### Task details:
Nothing outside the stretch is wanted. Repeat exactly the lines of the listing below from the one that contains "- 🔭 I’m currently" through the one that contains "- 😄 Pronouns: > you can give one", both ends included.

### Task input:
#####

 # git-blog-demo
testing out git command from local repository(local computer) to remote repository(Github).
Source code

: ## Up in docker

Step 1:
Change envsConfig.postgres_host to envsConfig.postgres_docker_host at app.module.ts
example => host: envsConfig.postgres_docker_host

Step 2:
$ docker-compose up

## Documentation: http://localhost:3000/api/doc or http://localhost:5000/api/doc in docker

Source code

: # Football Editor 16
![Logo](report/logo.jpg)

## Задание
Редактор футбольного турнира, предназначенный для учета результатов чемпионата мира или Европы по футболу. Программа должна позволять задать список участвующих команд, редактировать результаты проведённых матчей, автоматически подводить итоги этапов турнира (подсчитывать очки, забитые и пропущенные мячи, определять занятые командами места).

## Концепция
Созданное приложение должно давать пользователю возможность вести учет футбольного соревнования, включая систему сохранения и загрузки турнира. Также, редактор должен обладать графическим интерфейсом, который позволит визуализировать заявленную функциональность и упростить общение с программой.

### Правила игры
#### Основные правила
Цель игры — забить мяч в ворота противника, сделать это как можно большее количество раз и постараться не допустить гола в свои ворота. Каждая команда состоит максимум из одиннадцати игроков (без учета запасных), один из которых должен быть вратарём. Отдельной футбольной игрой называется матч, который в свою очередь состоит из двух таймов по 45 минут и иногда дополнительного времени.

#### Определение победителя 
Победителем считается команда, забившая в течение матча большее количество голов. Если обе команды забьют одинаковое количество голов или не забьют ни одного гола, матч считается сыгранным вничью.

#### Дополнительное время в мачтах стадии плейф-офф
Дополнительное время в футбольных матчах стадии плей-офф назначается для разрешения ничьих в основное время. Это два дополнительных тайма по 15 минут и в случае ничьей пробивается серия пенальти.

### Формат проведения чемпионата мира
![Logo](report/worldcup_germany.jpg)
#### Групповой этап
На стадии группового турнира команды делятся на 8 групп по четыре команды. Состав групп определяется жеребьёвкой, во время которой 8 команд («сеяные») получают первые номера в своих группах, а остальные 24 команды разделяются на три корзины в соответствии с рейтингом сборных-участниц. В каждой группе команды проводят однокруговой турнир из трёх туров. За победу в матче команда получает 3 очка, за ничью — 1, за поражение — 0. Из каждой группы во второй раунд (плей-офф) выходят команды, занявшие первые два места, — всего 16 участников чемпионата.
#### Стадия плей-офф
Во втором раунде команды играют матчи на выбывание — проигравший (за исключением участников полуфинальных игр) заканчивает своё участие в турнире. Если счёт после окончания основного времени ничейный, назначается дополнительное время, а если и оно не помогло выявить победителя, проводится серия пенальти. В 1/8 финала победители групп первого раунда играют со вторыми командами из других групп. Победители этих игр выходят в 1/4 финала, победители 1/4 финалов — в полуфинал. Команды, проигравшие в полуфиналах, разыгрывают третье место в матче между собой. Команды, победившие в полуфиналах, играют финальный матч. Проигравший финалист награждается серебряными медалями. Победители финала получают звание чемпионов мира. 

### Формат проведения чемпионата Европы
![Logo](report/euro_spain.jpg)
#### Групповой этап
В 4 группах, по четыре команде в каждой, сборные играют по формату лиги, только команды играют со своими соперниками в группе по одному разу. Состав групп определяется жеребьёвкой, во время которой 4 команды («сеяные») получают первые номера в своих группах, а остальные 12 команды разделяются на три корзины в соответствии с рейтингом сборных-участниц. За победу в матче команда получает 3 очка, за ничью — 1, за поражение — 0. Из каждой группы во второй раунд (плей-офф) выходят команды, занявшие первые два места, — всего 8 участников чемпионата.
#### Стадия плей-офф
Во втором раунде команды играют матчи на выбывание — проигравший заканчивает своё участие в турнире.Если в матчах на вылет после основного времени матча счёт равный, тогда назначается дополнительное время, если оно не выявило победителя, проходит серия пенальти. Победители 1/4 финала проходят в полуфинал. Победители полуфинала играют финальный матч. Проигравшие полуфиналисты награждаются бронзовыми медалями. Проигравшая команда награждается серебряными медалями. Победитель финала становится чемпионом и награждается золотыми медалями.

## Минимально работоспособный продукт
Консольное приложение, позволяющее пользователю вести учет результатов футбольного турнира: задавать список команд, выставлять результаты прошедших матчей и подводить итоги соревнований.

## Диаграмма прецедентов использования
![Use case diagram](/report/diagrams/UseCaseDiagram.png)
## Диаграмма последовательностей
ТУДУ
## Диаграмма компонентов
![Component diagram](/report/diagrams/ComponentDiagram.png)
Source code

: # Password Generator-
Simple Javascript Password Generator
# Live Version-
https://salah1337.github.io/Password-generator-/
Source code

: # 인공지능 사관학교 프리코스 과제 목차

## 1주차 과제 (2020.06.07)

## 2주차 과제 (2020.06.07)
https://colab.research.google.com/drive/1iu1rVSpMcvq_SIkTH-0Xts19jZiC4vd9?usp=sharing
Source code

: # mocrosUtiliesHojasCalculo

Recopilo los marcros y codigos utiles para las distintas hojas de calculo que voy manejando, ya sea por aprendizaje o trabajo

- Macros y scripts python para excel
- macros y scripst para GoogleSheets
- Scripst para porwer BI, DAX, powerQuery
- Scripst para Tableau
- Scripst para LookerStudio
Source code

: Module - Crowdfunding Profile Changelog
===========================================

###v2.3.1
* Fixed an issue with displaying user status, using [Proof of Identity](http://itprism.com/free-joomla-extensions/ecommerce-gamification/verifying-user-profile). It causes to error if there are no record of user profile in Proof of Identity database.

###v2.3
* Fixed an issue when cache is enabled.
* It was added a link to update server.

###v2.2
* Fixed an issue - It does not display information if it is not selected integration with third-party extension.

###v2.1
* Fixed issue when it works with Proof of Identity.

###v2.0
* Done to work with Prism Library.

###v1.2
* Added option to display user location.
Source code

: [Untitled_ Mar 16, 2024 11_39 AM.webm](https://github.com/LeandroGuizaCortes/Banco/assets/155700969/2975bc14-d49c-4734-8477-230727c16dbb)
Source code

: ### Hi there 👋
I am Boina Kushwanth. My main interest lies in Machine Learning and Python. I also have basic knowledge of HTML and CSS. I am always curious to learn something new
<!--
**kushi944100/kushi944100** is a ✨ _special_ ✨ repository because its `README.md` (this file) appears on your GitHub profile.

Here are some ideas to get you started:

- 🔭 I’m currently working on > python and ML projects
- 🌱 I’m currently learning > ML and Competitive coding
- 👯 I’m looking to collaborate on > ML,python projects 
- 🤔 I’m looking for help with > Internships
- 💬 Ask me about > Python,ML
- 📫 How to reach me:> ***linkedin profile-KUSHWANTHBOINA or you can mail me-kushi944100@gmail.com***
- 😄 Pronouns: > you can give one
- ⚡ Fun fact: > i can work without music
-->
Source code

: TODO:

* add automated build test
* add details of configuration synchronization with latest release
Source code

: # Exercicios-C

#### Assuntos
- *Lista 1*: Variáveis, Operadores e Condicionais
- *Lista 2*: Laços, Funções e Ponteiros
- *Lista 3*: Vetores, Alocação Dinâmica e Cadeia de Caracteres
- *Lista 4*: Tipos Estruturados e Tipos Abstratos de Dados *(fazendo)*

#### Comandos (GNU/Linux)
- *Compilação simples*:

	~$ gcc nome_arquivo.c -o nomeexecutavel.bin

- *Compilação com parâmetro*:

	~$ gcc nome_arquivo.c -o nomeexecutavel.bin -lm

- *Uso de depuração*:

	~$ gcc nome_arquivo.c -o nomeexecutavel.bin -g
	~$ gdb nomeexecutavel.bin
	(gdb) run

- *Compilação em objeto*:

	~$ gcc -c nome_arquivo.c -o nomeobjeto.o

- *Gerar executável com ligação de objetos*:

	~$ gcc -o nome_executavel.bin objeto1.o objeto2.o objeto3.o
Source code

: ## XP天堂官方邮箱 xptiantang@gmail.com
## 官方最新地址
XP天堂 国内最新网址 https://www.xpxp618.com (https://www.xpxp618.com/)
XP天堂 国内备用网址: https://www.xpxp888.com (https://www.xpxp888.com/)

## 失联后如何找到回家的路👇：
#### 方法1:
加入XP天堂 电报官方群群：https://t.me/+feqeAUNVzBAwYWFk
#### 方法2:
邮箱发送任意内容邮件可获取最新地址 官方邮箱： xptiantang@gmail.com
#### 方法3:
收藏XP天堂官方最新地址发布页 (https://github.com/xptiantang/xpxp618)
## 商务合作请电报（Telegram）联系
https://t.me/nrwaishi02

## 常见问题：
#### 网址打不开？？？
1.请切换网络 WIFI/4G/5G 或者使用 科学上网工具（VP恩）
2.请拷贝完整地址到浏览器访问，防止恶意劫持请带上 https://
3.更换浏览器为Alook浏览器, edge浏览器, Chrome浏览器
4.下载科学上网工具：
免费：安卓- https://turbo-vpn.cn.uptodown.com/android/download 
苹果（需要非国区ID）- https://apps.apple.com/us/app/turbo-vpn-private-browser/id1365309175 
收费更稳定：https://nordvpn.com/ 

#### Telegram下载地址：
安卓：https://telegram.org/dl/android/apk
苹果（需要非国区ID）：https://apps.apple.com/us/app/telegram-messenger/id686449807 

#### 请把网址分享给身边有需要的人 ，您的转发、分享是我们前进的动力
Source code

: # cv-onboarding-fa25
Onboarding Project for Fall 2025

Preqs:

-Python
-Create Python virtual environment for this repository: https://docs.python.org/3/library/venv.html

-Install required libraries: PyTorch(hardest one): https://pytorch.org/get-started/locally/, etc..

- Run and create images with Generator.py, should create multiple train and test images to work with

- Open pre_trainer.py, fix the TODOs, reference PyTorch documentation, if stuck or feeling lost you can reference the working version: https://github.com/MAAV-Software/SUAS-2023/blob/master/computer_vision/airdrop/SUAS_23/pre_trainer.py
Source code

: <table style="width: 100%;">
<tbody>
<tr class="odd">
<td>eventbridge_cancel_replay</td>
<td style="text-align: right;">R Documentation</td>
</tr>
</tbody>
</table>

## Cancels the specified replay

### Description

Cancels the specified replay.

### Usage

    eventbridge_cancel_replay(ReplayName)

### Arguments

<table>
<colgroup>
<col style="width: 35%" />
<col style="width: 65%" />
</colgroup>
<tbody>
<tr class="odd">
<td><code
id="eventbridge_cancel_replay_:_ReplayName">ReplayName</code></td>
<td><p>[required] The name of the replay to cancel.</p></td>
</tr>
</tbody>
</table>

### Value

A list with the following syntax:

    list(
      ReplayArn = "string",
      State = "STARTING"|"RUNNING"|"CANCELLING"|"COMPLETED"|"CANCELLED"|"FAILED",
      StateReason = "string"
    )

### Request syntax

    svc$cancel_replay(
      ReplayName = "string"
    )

#####

### Expected answer:
- 🔭 I’m currently working on > python and ML projects
- 🌱 I’m currently learning > ML and Competitive coding
- 👯 I’m looking to collaborate on > ML,python projects 
- 🤔 I’m looking for help with > Internships
- 💬 Ask me about > Python,ML
- 📫 How to reach me:> ***linkedin profile-KUSHWANTHBOINA or you can mail me-kushi944100@gmail.com***
- 😄 Pronouns: > you can give one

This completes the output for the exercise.